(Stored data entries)
————

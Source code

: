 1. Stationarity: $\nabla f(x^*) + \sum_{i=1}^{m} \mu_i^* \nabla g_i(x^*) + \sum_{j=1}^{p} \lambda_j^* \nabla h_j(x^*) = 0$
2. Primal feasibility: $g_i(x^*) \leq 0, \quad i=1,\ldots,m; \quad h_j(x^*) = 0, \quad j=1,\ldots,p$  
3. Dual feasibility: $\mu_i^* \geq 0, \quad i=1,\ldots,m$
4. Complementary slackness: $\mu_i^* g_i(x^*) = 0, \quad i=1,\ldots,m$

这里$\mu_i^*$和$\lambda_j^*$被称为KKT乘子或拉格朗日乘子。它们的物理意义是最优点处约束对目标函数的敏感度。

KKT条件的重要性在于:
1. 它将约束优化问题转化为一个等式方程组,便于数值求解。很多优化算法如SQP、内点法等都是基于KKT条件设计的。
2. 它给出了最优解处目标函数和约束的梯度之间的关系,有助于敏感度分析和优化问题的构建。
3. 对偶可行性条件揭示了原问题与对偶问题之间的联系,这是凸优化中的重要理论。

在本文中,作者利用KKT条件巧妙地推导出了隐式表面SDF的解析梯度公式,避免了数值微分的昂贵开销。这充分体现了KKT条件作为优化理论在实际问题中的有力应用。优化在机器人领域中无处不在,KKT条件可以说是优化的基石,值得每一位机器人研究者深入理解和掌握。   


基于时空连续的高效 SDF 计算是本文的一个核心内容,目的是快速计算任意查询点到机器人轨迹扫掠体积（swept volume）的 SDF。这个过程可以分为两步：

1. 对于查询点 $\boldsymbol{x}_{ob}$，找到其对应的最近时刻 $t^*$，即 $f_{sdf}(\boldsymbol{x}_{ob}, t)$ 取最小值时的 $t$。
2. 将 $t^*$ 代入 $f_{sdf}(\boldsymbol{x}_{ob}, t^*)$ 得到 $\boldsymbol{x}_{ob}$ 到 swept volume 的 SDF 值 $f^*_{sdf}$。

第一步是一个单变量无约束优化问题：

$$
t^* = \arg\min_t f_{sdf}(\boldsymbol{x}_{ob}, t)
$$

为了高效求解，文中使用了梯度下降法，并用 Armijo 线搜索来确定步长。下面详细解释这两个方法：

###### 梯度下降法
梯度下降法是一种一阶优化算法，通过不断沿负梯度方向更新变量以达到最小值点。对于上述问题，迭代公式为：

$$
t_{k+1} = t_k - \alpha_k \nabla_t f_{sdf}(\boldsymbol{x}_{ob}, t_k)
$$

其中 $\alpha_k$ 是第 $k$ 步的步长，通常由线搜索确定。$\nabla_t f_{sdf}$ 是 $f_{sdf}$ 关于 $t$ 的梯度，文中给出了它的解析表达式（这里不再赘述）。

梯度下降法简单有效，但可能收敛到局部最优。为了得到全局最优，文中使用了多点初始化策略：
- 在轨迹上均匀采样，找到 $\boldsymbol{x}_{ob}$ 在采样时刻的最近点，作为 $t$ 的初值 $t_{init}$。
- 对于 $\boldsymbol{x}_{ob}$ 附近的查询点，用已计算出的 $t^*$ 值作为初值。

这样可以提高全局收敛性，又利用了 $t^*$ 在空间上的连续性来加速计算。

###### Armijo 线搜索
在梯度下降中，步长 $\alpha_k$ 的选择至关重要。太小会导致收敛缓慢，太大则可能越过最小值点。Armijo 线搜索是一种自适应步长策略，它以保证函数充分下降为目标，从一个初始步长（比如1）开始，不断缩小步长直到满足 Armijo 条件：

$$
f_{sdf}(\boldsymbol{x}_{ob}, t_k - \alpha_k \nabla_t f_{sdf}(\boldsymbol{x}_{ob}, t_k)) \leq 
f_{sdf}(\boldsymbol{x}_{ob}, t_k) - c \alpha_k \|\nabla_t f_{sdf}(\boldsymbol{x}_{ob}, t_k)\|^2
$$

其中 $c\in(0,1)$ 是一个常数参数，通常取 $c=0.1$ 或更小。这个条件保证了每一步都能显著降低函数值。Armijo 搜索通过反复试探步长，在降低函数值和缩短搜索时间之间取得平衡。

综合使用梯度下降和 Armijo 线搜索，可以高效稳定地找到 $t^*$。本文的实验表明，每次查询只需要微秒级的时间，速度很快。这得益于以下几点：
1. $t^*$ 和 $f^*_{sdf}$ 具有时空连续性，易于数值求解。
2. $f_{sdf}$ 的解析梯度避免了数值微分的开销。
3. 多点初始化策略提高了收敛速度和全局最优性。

————

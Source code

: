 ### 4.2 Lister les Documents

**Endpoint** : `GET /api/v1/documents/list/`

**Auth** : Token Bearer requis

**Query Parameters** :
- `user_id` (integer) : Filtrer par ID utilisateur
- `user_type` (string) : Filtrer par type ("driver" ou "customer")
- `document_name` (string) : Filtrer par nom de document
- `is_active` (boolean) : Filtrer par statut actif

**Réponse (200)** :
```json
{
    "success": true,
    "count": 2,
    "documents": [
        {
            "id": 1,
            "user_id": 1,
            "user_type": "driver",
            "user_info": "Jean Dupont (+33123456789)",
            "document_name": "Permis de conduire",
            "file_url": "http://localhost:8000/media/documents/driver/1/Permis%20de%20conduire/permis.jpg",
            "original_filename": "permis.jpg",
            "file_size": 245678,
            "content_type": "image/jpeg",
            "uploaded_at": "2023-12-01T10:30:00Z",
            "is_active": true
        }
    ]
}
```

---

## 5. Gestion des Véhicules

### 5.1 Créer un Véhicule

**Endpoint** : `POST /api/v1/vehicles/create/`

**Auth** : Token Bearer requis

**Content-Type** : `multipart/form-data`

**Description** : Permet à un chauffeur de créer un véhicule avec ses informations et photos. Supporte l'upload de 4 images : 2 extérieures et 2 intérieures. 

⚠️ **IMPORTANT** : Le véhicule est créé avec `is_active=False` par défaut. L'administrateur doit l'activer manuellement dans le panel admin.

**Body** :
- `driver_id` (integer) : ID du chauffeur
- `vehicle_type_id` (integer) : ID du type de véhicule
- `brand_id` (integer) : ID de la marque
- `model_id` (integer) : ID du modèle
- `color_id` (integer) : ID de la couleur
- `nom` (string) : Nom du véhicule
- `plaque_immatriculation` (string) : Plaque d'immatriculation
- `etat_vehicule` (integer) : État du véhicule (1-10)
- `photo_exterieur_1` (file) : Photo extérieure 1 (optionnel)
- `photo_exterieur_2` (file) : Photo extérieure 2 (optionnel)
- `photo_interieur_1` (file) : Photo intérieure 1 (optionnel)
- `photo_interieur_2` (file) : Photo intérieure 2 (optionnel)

————

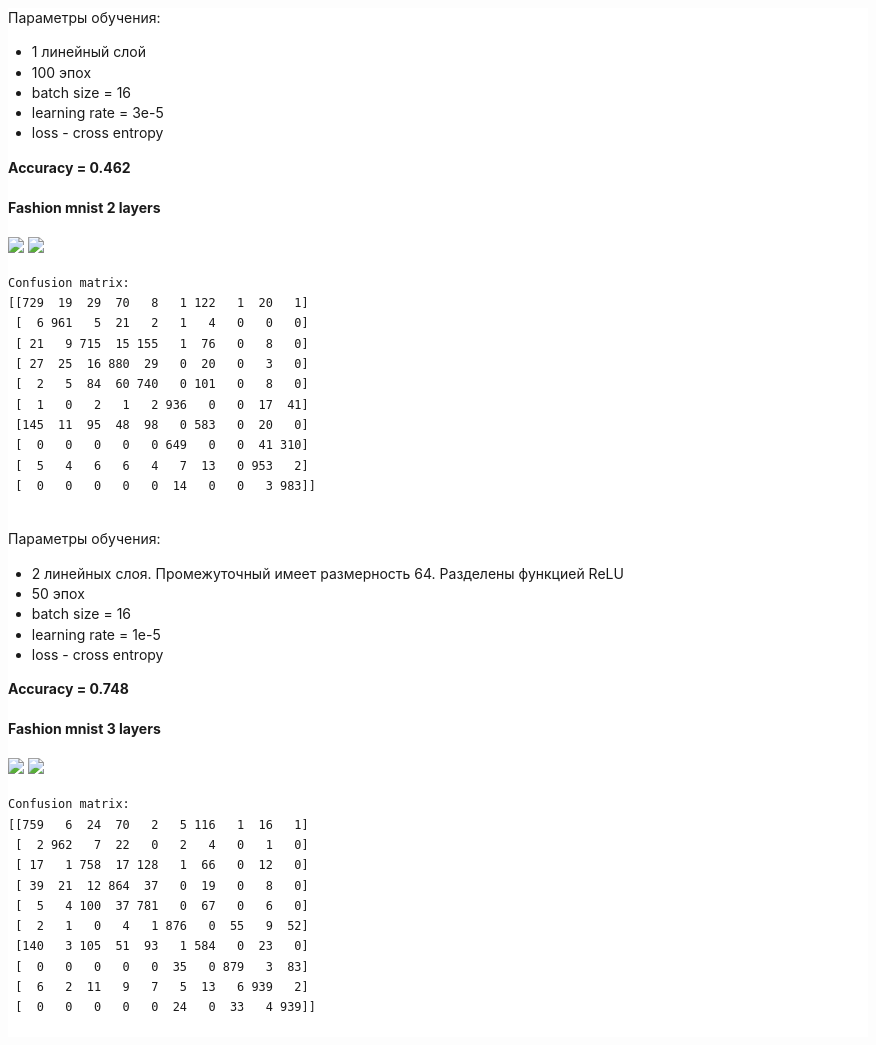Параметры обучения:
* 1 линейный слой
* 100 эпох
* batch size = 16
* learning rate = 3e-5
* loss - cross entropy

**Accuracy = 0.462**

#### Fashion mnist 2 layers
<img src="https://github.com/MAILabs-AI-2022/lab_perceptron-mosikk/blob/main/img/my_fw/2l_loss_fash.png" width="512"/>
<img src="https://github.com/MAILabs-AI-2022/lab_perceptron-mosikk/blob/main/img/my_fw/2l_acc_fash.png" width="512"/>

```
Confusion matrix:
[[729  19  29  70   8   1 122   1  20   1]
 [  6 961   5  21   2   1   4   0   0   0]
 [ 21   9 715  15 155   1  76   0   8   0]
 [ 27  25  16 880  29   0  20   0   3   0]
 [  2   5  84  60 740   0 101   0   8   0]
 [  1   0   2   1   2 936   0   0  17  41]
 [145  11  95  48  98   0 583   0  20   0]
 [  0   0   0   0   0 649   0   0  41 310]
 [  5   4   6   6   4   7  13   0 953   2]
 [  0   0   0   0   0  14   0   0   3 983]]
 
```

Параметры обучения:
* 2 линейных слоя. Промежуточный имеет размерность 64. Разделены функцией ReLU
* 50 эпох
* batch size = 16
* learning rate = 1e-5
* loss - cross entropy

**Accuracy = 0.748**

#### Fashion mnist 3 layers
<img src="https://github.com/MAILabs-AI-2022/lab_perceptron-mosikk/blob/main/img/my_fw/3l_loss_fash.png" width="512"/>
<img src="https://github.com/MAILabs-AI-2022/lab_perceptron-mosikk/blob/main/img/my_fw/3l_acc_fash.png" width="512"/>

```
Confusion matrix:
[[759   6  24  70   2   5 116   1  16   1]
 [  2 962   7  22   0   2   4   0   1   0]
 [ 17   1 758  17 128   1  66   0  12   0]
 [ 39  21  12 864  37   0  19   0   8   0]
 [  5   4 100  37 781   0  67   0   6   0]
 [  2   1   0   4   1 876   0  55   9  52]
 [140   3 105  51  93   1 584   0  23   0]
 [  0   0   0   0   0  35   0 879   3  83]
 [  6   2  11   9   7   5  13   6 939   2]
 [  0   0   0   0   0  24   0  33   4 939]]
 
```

————

• _What this task involves_
For the word "MAILabs", find every line in the data that holds it and copy that line.

• _Exercise output_
<img src="https://github.com/MAILabs-AI-2022/lab_perceptron-mosikk/blob/main/img/my_fw/2l_loss_fash.png" width="512"/>
<img src="https://github.com/MAILabs-AI-2022/lab_perceptron-mosikk/blob/main/img/my_fw/2l_acc_fash.png" width="512"/>
<img src="https://github.com/MAILabs-AI-2022/lab_perceptron-mosikk/blob/main/img/my_fw/3l_loss_fash.png" width="512"/>
<img src="https://github.com/MAILabs-AI-2022/lab_perceptron-mosikk/blob/main/img/my_fw/3l_acc_fash.png" width="512"/>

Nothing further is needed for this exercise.